→ **Supplied information**
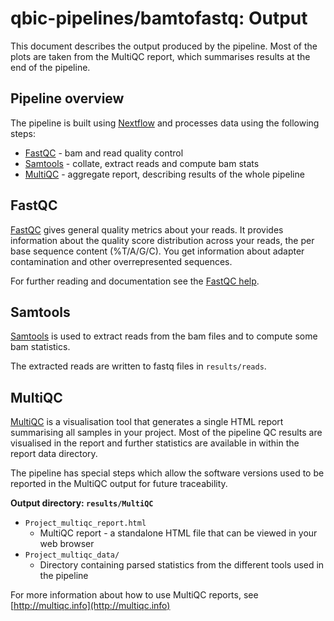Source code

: # qbic-pipelines/bamtofastq: Output

This document describes the output produced by the pipeline. Most of the plots are taken from the MultiQC report, which summarises results at the end of the pipeline.

## Pipeline overview
The pipeline is built using [Nextflow](https://www.nextflow.io/)
and processes data using the following steps:

* [FastQC](#fastqc) - bam and read quality control
* [Samtools](#samtools) - collate, extract reads and compute bam stats
* [MultiQC](#multiqc) - aggregate report, describing results of the whole pipeline

## FastQC
  [FastQC](http://www.bioinformatics.babraham.ac.uk/projects/fastqc/) gives general quality metrics about your reads. It provides information about the quality score distribution across your reads, the per base sequence content (%T/A/G/C). You get information about adapter contamination and other overrepresented sequences.

  For further reading and documentation see the [FastQC help](http://www.bioinformatics.babraham.ac.uk/projects/fastqc/Help/).
  
## Samtools
[Samtools](https://www.htslib.org) is used to extract reads from the bam files and to compute some bam statistics.

The extracted reads are written to fastq files in `results/reads`.

## MultiQC
[MultiQC](http://multiqc.info) is a visualisation tool that generates a single HTML report summarising all samples in your project. Most of the pipeline QC results are visualised in the report and further statistics are available in within the report data directory.

The pipeline has special steps which allow the software versions used to be reported in the MultiQC output for future traceability.

**Output directory: `results/MultiQC`**

* `Project_multiqc_report.html`
  * MultiQC report - a standalone HTML file that can be viewed in your web browser
* `Project_multiqc_data/`
  * Directory containing parsed statistics from the different tools used in the pipeline

For more information about how to use MultiQC reports, see [http://multiqc.info](http://multiqc.info)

→ **Exercise goal**
Each line from the first line of the material above through the line containing "The pipeline is" is to be reproduced exactly, with both ends kept and pictures left out.

→ **Solved exercise**
Source code

: # qbic-pipelines/bamtofastq: Output

This document describes the output produced by the pipeline. Most of the plots are taken from the MultiQC report, which summarises results at the end of the pipeline.

## Pipeline overview
The pipeline is built using [Nextflow](https://www.nextflow.io/)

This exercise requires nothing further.